The RWE-owned power stations in the mountainous region of Snowdonia in northwest Wales harness water to generate renewable electricity.

Snowdonia is the wettest area in Wales, with average annual rainfall totals exceeding 3000mm—making the region comparable to the English Lake District or the western Highlands of Scotland.

The region is an ideal location for generating hydroelectric power, but not for having reliable connectivity.

Rather than send staff out to manually collect measurements, RWE wanted to find an IoT solution that would provide up-to-date information. To overcome the connectivity problem, RWE decided that it required satellite assistance.

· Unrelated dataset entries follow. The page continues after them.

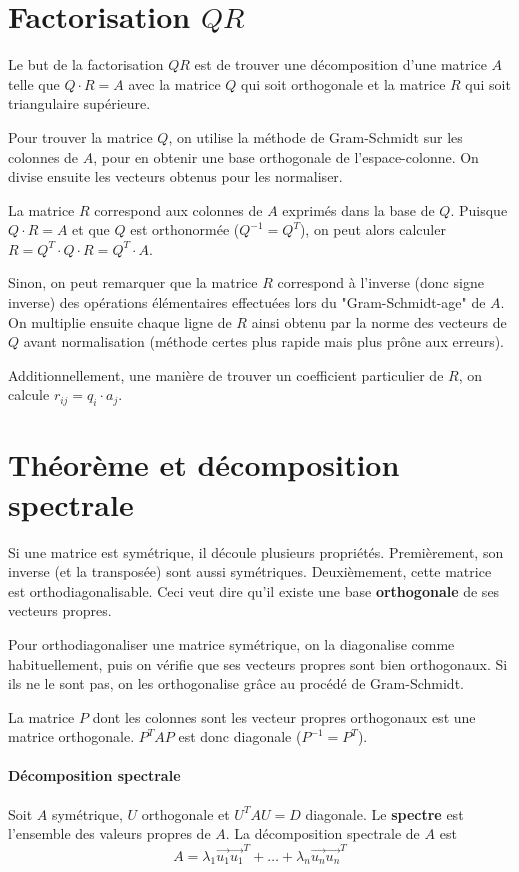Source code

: \documentclass[10pt,a4paper]{book}
\begin{document}
\section{Factorisation \texorpdfstring{$QR$}{QR}}
Le but de la factorisation $QR$ est de trouver une décomposition d'une matrice $A$ telle que $Q\cdot R=A$ avec la matrice $Q$ qui soit orthogonale et la matrice $R$ qui soit triangulaire supérieure.\par 
Pour trouver la matrice $Q$, on utilise la méthode de Gram-Schmidt sur les colonnes de $A$, pour en obtenir une base orthogonale de l'espace-colonne. On divise ensuite les vecteurs obtenus pour les normaliser.\par 
La matrice $R$ correspond aux colonnes de $A$ exprimés dans la base de $Q$. Puisque $Q\cdot R=A$ et que $Q$ est orthonormée ($Q^{-1}=Q^T$), on peut alors calculer $R=Q^T\cdot Q\cdot R=Q^T\cdot A$. \par
Sinon, on peut remarquer que la matrice $R$ correspond à l'inverse (donc signe inverse) des opérations élémentaires effectuées lors du "Gram-Schmidt-age" de $A$. On multiplie ensuite chaque ligne de $R$ ainsi obtenu par la norme des vecteurs de $Q$ avant normalisation (méthode certes plus rapide mais plus prône aux erreurs).\par 
Additionnellement, une manière de trouver un coefficient particulier de $R$, on calcule $r_{ij} = q_i\cdot a_j$.

\section{Théorème et décomposition spectrale}
Si une matrice est symétrique, il découle plusieurs propriétés. Premièrement, son inverse (et la transposée) sont aussi symétriques. Deuxièmement, cette matrice est orthodiagonalisable. Ceci veut dire qu'il existe une base \textbf{orthogonale} de ses vecteurs propres.\par 
Pour orthodiagonaliser une matrice symétrique, on la diagonalise comme habituellement, puis on vérifie que ses vecteurs propres sont bien orthogonaux. Si ils ne le sont pas, on les orthogonalise grâce au procédé de Gram-Schmidt.\par 
La matrice $P$ dont les colonnes sont les vecteur propres orthogonaux est une matrice orthogonale. $P^TAP$ est donc diagonale ($P^{-1}=P^T$).
\paragraph{Décomposition spectrale} 
Soit $A$ symétrique, $U$ orthogonale et $U^TAU=D$ diagonale. Le \textbf{spectre} est l'ensemble des valeurs propres de $A$. La décomposition spectrale de $A$ est
\[A=\lambda_1\overrightarrow{u_1}\overrightarrow{u_1}^T+\ldots+\lambda_n\overrightarrow{u_n}\overrightarrow{u_n}^T\]
\end{document}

A specialist provider, Ground Control, was brought in to design and deploy four solar-powered, IoT-enabled hydrological stations across RWE’s catchment areas that connect to Inmarsat’s ELERA network which boasts 99.9 percent availability.

Each station measures and records water levels, precipitation, air and water temperatures, and relative humidity. Data is gathered from the sensors at 15-minute intervals and transmitted using Hughes 9502 terminals every three hours via Inmarsat’s BGAN (Broadband Global Area Network) M2M service.

The valuable data is used to maximise electricity production, reduce waste, and minimise any damage to the environment and infrastructure from overspills.

John McNab, Operations and Maintenance Engineer at RWE UK, explains: 

“The accurate, up-to-date information supplied by our BGAN-connected hydrology stations lets us know exactly what’s happening in our catchments, so we can take the right decisions at the right time to make as much renewable energy for our customers as possible.

Insight into weather conditions helps us plan to do our maintenance at the right time too. It also lets us know whether it’s safe for staff to venture out to do checks and site maintenance at a certain location. If the temperature is too low or the conditions too icy, we know to keep our people indoors until the weather improves.”  

As the world seeks to reduce its reliance on fossil fuels – due to concerns over climate change and soaring gas prices – the case study provides a great example of the pivotal role the IoT will play in helping to provide solutions to such crises.